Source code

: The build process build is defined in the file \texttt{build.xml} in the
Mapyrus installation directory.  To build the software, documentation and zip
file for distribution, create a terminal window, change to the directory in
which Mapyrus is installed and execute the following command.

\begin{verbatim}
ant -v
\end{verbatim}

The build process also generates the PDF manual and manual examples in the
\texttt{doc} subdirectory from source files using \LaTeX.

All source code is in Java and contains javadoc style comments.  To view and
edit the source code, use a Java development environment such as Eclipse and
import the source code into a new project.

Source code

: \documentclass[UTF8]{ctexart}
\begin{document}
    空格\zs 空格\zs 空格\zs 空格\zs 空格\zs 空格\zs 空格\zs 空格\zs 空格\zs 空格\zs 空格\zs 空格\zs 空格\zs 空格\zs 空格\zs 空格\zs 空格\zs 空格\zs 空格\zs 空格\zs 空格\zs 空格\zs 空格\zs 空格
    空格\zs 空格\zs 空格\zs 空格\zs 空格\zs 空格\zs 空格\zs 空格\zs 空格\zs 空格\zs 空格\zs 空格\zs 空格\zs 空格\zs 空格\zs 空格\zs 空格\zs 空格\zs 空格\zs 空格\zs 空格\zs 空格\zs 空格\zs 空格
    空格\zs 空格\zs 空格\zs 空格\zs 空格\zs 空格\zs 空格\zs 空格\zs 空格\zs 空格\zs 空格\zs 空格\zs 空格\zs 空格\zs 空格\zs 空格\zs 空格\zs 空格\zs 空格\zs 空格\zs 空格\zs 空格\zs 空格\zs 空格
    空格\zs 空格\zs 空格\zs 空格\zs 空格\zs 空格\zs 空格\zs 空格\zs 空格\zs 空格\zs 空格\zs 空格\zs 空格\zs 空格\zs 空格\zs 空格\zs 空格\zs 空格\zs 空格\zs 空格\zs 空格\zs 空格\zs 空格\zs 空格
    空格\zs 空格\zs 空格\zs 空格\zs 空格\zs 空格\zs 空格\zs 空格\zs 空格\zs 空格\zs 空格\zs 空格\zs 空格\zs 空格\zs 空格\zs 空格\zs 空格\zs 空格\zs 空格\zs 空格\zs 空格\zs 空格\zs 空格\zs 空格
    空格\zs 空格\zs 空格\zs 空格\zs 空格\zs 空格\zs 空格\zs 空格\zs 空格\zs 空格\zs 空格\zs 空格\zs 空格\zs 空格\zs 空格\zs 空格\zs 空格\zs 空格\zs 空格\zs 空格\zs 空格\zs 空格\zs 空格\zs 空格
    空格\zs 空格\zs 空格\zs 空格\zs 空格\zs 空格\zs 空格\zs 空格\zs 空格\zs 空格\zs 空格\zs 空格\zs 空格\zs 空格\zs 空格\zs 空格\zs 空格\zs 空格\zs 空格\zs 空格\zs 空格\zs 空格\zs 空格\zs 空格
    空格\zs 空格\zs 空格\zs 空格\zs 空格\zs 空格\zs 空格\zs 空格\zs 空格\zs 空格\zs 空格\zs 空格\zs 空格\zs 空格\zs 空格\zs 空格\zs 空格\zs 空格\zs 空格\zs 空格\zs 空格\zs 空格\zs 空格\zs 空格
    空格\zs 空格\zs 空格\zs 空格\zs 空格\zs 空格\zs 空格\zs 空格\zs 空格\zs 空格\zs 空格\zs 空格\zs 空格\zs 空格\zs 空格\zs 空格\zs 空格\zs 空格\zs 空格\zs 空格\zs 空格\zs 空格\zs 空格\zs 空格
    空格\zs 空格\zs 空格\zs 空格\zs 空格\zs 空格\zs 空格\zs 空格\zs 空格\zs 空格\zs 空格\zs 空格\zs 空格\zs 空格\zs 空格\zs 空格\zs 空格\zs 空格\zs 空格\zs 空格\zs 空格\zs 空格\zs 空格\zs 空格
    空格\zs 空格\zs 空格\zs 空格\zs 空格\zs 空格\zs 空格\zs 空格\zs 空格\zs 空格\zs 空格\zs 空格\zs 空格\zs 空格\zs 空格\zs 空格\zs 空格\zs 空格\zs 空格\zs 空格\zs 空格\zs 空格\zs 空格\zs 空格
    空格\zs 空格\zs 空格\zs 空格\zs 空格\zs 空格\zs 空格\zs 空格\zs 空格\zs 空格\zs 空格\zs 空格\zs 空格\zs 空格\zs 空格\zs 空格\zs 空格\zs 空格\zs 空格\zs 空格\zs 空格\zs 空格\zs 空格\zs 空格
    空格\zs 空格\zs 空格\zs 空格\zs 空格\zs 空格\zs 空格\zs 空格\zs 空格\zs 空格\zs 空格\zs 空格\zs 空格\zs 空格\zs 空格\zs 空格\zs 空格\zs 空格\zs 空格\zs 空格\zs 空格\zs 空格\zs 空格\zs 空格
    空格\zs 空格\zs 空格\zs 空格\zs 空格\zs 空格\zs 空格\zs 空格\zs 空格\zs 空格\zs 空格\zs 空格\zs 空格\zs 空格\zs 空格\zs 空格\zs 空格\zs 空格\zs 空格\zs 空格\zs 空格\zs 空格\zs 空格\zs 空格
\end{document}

==================================================

- [What you need to do] Show each line of the data that contains the string "code".

- [Answer section]
Source code
All source code is in Java and contains javadoc style comments.  To view and
edit the source code, use a Java development environment such as Eclipse and
import the source code into a new project.
Source code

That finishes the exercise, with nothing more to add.